In that run-up to the great sex adventure that was WWII for boys you couldn’t keep down on the farm, the designers of the 1939 San Francisco World’s Fair on Treasure Island built a notable construction, a temporary tavern, coyly called the “Gayway” whose fatuous name and art deco exterior, crossed with the fair’s midway carnival lights, delivered a hot interior design theatricalizing camp with “live nude cabaret” which was quite a bit sexier than the petit bourgeois drag shows at San Francisco’s world-famous Finocchio’s (1936) and that other unsung treasure, the Beige Room, where the stage runway itself was the heart of design typical for drag presaging the designer shows of today’s Fashion Week.
With the San Francisco GLBT Historical Society catching up on its housekeeping, archivist Marjorie Bryer rummaging recently through a box donated in 1999 found some “lost” black-and-white photographs and negatives of drag performers at the Beige Room in the 1940s and 1950s. Those photographs themselves valuably help reveal the surround of interior design. While “piss elegance” featuring Victor/Victoria to a dapper audience may have ruled north of Market Street, in the Tenderloin and South of Market, darker forces out of the War embraced the dirty Freudian Id of men celebrating man-to-man masculine identity and desire.

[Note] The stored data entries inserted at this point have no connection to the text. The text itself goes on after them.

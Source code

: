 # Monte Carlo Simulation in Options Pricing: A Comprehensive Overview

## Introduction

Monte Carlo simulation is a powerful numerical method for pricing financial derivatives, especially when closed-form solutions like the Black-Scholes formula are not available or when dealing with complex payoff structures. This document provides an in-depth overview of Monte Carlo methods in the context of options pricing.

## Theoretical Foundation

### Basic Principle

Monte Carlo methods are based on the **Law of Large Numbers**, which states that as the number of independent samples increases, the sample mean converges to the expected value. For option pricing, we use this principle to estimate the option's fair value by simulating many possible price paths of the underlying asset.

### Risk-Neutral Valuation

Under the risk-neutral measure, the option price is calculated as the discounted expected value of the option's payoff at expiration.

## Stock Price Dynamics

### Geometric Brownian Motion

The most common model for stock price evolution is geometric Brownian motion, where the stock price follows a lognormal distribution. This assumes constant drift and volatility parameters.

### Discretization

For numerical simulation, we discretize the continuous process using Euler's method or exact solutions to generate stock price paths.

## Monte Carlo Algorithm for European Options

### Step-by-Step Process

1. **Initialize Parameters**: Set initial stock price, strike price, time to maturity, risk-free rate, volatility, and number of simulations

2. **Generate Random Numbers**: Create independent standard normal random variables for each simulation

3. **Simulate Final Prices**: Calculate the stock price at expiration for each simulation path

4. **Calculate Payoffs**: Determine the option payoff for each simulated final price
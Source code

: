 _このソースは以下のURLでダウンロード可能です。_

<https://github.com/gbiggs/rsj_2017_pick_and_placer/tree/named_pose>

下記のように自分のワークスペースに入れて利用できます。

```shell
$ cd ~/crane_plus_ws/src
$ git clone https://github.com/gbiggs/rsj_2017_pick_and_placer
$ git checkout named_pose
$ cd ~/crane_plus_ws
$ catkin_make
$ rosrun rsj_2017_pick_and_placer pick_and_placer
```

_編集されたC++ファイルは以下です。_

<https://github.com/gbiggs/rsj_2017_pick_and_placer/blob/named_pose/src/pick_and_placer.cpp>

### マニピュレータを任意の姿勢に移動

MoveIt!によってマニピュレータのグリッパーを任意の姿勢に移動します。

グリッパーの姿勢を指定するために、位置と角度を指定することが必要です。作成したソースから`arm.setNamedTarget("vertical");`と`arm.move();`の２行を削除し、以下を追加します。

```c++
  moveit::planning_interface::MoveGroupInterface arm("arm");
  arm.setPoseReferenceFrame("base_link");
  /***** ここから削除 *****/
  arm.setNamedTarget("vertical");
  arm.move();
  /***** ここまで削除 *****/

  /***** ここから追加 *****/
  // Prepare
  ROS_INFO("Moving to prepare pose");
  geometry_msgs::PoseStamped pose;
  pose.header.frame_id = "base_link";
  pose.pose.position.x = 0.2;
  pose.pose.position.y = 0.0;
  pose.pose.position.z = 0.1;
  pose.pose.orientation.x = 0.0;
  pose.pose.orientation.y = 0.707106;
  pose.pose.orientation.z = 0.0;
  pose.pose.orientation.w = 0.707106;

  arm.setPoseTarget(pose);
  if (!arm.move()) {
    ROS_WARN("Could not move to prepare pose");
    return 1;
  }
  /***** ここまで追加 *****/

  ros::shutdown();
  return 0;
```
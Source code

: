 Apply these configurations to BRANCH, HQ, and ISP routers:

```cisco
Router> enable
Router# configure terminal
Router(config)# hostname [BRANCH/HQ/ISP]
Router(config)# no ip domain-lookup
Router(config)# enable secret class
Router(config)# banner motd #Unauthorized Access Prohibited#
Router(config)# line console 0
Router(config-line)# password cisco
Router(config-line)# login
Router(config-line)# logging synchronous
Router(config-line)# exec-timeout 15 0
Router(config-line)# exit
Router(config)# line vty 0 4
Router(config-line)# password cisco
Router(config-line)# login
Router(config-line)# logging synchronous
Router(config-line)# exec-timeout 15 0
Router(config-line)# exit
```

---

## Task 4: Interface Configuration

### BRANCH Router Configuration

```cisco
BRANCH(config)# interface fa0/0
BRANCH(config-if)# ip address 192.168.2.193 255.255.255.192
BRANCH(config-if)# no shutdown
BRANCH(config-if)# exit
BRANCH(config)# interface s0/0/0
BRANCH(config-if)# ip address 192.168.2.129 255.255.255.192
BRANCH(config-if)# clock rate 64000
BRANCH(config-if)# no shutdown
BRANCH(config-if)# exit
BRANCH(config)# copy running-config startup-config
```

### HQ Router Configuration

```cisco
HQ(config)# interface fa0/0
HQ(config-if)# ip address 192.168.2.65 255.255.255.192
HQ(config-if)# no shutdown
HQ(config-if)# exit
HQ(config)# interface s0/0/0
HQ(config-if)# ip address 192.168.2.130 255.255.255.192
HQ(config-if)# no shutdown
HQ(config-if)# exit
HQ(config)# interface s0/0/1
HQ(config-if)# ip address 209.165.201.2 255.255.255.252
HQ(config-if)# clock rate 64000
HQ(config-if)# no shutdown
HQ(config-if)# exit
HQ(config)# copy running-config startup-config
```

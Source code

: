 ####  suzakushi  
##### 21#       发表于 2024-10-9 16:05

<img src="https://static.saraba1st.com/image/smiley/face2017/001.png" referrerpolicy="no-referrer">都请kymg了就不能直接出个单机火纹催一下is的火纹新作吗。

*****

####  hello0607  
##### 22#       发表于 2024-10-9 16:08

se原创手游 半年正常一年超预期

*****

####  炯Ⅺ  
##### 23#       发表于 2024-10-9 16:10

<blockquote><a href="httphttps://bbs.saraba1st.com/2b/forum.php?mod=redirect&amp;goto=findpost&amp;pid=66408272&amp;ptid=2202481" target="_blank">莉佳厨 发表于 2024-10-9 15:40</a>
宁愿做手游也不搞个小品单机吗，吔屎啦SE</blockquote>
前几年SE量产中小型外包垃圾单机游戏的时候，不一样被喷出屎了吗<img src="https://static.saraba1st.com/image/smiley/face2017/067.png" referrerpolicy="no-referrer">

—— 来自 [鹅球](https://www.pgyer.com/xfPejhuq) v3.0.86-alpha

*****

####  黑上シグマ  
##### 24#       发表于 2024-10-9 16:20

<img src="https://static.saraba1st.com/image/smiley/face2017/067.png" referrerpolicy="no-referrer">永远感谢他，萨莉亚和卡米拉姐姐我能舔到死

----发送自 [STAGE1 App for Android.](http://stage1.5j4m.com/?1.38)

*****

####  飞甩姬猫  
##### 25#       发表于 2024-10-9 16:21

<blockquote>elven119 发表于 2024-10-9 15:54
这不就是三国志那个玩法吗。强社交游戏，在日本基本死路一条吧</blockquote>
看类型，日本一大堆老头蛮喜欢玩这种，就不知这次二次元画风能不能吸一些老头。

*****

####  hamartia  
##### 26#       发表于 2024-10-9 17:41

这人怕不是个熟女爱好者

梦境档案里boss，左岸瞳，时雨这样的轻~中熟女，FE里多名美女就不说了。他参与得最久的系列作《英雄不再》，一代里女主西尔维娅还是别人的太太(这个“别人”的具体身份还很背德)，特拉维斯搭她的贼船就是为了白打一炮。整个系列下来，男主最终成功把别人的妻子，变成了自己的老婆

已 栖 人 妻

It’s worth noting that the first leather bar in the world, the archetypal Argos in Amsterdam, was, in fact, rather much designed by skirting Dutch law in the early 1950s when the government ruled that the owners could not run a public bar. Good leather queens, the owners bought the building and defiantly turned their minamalist bar into the living room of their home with a passage that led back into their larger house where they escalated the emerging maximalist leather scene by renting rooms by the hour in what became the legendary Argos Hotel where in the 1960s I lived for a time, enjoying sex in the basement which, for easy hosing, is blacktopped like a road that I documented in an erotic video feature I shot in that famous cellar in 1989. Similarly on Folsom Street in 1971, Chuck Arnett whose design of the Tool Box was featured in Life magazine, June 1965, designed the intricate hippie redwood-lath interior of the Red Star Saloon with a door leading back to the three-story heaven of the Barracks baths which famously bookended the Titanic 1970s when it burned down on July ___1981 just exactly as AIDS was first on the TV news. (633 Words)
Whatever a patron’s taste or sexuality, gay bar design functions as theatrical stage magic until the music stops and the last-call lights go up like halogen flashlights in a cop raid revealing the minimalist design of the boxy space that somehow looks like a whore’s garage, where usually invisible barback runners suddenly barge in, quickly clearing beer bottles to clean the joint, and you flow with the carousing stream, exiting toward the door to the sidewalk where you stand blinking, sizing up the cruising potential, wondering who you’ll wake up next to naked, blinking against getting real-world bearings in pools of streetlight, looking for your car, your keys, your wallet, your phone, your taxi, leaving the raucous band of people you only see in bars: wonderful, magical, transformative bars whose magical interiors only exist at night and make you believe that you are all that you want to seem! © 2011 Jack Fritscher, San Francisco historian at www.JackFritscher.com.